Ed Sheeran is estimated to be worth $65 million, an extraordinary figure in its own right. But, when you consider that he has made it off of the back of churning out the same song over and over again, it becomes even more mind-boggling.
However, for all my distaste towards Ed Sheeran, there's plenty of people out there who adore him. Imagine the number of people who have had their first dance to Thinking Out Loud. Imagine the number of people who have shed a tear to Lego House and the number of people who have thought they are a legit rapper because they can sing along to You Need Me, I Don't Need You.
However, if you're one of those who has partaken in slow-dancing to Thinking Out Loud, I'm here to tell you that you were dancing to a song that's become the subject of a monumental new lawsuit.
Ed Sheeran is being sued for $100 million for allegedly copying parts of Marvin Gaye's legendary single, Let's Get It On.
It's alleged that the singer ripped off certain sections of the 1973 classic for his number one single Thinking Out loud.
Legal documents in the US allege that Sheeran's song copies "the melody, rhythms, harmonies, drums, bass line, backing chorus, tempo, syncopation and looping."
Sheeran has already faced legal action over the same track and others before - and has always denied the accusations. In 2016, the same allegation was levelled at the singer from the family of Ed Townsend, the man who co-wrote Let's Get It On.

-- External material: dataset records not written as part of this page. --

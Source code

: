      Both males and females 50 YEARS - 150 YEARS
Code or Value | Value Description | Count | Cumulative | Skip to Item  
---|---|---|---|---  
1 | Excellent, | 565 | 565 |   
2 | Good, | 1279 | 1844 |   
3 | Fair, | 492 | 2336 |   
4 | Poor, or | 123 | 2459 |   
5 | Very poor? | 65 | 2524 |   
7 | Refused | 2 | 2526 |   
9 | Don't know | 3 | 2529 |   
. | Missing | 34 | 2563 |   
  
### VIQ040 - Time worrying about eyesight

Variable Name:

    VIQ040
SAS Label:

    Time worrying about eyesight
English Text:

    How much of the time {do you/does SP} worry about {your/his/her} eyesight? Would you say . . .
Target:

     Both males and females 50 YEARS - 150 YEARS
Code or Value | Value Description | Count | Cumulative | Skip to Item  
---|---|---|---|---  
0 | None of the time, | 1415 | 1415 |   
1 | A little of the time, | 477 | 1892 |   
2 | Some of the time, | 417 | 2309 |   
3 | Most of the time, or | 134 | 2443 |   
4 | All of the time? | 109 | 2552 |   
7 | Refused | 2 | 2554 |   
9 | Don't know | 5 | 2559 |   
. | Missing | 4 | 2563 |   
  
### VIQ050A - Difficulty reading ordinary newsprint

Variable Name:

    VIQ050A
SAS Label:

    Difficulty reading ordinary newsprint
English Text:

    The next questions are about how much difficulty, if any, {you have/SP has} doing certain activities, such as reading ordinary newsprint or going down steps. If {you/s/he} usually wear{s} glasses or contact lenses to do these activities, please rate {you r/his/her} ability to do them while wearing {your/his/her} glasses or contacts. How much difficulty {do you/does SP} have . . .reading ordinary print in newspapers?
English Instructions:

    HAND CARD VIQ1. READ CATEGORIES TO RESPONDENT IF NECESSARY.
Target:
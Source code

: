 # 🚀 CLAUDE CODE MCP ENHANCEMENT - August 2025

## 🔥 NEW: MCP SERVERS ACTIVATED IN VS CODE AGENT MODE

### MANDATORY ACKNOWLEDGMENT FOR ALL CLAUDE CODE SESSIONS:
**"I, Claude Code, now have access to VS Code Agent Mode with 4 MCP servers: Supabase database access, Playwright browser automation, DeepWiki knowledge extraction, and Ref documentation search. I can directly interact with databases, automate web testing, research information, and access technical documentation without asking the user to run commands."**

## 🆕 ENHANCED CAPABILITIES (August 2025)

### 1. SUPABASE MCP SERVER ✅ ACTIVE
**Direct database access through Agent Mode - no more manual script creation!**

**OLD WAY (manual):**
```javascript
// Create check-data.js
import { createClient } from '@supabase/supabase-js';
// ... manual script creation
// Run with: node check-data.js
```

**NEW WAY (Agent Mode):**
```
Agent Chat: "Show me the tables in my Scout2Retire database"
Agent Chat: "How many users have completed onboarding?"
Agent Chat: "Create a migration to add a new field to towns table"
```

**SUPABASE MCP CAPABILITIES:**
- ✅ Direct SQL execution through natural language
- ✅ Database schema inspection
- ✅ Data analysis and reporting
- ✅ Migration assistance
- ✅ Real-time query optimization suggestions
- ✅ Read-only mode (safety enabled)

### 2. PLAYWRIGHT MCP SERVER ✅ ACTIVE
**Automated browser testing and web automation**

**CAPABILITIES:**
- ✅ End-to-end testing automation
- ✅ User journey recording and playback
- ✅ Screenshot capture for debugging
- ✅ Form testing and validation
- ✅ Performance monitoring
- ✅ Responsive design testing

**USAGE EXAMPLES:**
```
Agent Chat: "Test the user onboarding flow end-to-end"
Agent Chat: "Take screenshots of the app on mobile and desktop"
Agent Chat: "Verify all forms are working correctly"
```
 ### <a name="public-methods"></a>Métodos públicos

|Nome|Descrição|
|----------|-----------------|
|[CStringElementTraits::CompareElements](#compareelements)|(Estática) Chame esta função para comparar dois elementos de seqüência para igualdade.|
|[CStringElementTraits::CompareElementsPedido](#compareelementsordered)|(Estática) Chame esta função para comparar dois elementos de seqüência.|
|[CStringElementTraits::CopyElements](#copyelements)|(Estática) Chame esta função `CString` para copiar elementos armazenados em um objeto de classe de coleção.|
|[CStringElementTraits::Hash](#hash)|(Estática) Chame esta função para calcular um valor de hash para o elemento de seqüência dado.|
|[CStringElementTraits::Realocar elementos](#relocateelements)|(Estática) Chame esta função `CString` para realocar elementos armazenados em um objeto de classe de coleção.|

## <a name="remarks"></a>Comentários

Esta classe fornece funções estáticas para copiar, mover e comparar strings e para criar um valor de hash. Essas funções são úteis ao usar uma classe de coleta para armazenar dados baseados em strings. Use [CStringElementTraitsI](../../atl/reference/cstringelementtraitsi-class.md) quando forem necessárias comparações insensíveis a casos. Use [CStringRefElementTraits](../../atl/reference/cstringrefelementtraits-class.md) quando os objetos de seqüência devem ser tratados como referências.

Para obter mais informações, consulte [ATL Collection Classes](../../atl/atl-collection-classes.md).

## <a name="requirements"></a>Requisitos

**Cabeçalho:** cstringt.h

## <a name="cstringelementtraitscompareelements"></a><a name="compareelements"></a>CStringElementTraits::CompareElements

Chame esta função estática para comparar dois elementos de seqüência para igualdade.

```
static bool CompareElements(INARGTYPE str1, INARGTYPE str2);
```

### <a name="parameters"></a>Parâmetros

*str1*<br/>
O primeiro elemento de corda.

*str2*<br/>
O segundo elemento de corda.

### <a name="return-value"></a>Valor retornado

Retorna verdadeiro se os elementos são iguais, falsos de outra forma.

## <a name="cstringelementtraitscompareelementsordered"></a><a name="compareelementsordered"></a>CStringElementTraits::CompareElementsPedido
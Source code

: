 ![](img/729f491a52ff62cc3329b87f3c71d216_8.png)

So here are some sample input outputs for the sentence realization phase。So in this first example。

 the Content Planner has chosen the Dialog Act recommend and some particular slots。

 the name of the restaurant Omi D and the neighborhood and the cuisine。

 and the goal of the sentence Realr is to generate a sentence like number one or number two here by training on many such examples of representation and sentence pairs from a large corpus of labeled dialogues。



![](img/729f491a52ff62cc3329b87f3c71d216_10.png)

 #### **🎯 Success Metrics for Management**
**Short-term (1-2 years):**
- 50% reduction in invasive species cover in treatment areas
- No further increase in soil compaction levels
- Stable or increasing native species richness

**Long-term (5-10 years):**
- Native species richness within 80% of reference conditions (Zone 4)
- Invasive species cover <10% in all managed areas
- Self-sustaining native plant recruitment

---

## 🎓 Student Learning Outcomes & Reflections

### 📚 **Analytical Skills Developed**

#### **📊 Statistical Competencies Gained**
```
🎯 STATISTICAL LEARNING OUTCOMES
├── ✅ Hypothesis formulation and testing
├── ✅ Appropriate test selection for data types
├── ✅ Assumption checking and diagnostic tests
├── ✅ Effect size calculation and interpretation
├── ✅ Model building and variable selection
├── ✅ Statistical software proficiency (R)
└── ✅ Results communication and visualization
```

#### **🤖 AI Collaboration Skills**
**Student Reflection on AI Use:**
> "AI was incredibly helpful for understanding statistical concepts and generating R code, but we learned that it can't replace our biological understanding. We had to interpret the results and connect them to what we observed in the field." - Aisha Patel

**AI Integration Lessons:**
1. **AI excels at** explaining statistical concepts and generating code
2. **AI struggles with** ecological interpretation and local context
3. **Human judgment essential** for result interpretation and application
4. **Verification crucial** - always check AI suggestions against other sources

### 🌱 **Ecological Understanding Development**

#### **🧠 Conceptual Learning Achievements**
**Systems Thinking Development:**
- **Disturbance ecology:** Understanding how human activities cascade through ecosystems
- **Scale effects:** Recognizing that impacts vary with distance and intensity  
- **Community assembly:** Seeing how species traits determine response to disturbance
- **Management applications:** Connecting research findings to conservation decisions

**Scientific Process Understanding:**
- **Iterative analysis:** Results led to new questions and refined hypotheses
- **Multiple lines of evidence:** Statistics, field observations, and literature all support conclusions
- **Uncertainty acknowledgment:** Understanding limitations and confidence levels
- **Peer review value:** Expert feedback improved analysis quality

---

"The Defendants copied the heart of Let's and repeated it continuously throughout Thinking," the court papers claim.
"The melodic, harmonic, and rhythmic compositions of Thinking are substantially and/or strikingly similar to the drum composition of Let's," it says. It's not known whether this case was ever resolved.
The star was also sued for 20 million over his single Photograph, which two musicians said copied their song Amazing. Songwriters Thomas Leonard and Martin Harrington sued the singer, with the duo claiming that his ballad had a similar structure to their song. The case was settled last year.
However, the most recent claim is being levelled by Structured Asset Sales, a company which owns part of the copyright for Gaye's song. The company bought one-third of the copyright after Ed Townsend died in 2003.
Other defendants listed in the new claim include Sony/ATV Music Publishing, the Atlantic record label and Amy Padge - who co-wrote the song.
So there you have it, Ed could be potentially sued for everything he's got. Although, given that it's an international superstar we're talking about, it probably won't happen. Expect this one to get settled outside of court and swept under the carpet.